Here is the task for the records below: repeat exactly the lines from the one with "- **Right bound** the ending index." to the one with "2. Use a while loop until the", both included, and nothing else.

Saved entries:
=====

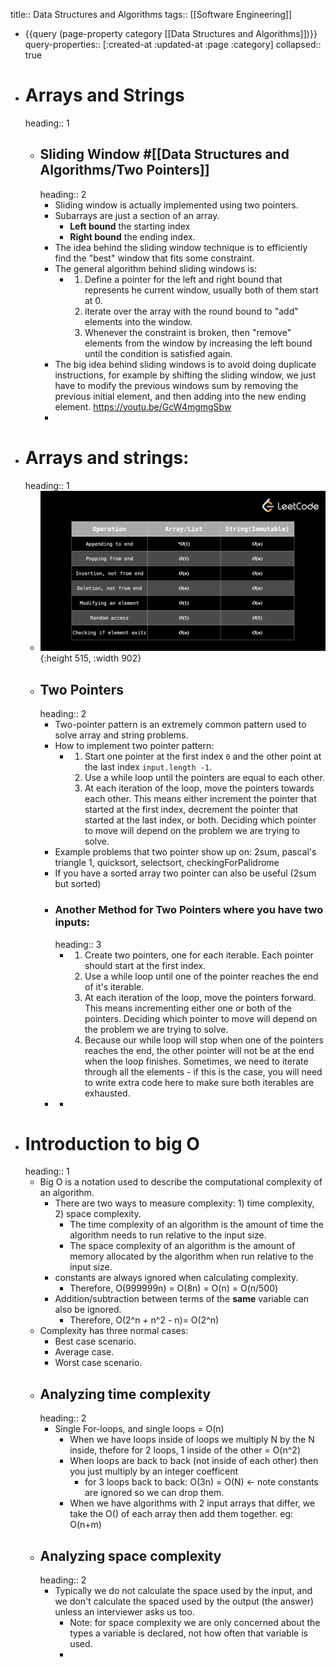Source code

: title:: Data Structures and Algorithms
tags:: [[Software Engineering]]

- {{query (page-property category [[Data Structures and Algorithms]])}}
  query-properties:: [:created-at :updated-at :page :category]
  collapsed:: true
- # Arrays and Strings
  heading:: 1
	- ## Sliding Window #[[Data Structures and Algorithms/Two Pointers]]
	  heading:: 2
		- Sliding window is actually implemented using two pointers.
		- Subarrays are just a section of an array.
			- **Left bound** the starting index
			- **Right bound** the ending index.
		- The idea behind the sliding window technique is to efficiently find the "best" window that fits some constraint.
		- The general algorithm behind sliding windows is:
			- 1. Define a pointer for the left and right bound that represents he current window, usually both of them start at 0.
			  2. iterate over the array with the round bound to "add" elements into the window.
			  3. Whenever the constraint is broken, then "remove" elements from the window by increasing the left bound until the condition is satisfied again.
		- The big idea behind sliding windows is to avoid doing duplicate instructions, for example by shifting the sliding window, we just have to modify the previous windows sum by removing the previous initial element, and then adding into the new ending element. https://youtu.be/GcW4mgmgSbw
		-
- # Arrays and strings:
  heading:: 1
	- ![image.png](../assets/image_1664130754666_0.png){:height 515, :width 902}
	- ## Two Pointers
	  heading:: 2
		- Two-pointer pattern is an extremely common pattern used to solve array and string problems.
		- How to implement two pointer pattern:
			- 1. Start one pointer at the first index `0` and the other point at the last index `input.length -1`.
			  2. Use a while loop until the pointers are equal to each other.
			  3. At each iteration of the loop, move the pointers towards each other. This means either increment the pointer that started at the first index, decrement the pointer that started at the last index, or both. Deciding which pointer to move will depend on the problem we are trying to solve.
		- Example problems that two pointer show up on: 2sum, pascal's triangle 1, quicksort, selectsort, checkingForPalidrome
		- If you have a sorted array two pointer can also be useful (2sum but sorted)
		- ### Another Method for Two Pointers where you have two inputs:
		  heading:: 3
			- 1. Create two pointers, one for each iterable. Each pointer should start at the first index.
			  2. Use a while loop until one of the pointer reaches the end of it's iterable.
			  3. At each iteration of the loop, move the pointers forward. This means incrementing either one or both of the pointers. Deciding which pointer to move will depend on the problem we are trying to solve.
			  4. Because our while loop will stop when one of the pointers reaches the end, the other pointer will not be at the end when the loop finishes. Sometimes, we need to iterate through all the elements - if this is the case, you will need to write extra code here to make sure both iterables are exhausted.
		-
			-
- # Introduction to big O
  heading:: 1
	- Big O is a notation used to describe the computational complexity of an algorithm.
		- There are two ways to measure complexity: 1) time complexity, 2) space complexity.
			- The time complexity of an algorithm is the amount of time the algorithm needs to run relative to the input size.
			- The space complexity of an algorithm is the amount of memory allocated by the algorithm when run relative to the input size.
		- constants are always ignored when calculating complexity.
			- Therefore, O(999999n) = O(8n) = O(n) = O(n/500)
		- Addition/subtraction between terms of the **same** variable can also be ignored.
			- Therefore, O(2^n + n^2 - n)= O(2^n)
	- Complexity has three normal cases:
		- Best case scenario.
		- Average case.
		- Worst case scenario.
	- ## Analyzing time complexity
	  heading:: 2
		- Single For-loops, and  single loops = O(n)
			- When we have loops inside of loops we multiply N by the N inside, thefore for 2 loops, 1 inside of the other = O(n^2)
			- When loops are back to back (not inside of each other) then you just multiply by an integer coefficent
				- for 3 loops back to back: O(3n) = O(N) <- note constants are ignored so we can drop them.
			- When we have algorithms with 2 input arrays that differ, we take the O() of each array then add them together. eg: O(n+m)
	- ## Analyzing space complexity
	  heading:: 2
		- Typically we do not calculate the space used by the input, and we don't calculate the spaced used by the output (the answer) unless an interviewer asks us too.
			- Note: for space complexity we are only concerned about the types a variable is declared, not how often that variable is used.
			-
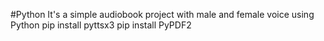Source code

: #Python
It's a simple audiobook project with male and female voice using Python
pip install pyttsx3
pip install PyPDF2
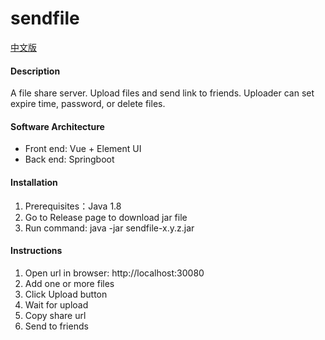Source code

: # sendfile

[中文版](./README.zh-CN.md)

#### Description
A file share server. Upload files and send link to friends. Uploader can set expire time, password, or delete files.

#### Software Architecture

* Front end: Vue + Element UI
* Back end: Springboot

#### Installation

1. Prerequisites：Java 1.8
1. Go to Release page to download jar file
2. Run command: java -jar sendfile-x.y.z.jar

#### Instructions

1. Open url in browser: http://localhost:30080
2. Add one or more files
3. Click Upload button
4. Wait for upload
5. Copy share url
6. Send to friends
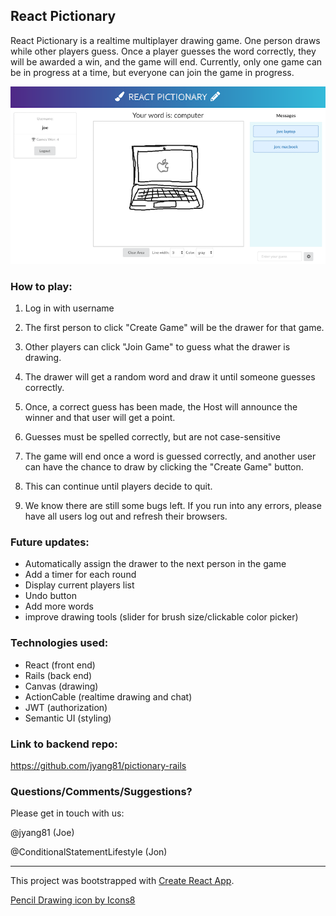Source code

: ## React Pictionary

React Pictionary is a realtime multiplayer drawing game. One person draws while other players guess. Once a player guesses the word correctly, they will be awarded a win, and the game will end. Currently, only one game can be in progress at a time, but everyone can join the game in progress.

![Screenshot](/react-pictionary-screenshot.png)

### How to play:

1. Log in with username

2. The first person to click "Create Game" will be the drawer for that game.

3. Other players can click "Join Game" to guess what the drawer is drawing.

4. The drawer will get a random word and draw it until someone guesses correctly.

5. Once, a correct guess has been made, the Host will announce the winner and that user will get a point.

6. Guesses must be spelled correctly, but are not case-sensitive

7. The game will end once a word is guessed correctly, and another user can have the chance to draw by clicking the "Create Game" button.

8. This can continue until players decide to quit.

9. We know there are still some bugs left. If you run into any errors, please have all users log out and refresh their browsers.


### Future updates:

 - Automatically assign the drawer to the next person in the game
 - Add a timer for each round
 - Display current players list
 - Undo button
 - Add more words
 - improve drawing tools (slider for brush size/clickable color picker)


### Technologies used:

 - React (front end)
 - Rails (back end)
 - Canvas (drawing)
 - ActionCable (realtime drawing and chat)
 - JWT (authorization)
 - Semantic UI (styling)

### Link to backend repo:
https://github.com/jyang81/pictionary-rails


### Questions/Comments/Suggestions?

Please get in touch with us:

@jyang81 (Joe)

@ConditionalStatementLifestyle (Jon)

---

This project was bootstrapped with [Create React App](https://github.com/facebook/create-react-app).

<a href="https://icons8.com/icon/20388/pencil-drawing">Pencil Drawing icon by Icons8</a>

=====

*Exercise answer:*
			- **Right bound** the ending index.
		- The idea behind the sliding window technique is to efficiently find the "best" window that fits some constraint.
		- The general algorithm behind sliding windows is:
			- 1. Define a pointer for the left and right bound that represents he current window, usually both of them start at 0.
			  2. iterate over the array with the round bound to "add" elements into the window.
			  3. Whenever the constraint is broken, then "remove" elements from the window by increasing the left bound until the condition is satisfied again.
		- The big idea behind sliding windows is to avoid doing duplicate instructions, for example by shifting the sliding window, we just have to modify the previous windows sum by removing the previous initial element, and then adding into the new ending element. https://youtu.be/GcW4mgmgSbw
		-
- # Arrays and strings:
  heading:: 1
	- ![image.png](../assets/image_1664130754666_0.png){:height 515, :width 902}
	- ## Two Pointers
	  heading:: 2
		- Two-pointer pattern is an extremely common pattern used to solve array and string problems.
		- How to implement two pointer pattern:
			- 1. Start one pointer at the first index `0` and the other point at the last index `input.length -1`.
			  2. Use a while loop until the pointers are equal to each other.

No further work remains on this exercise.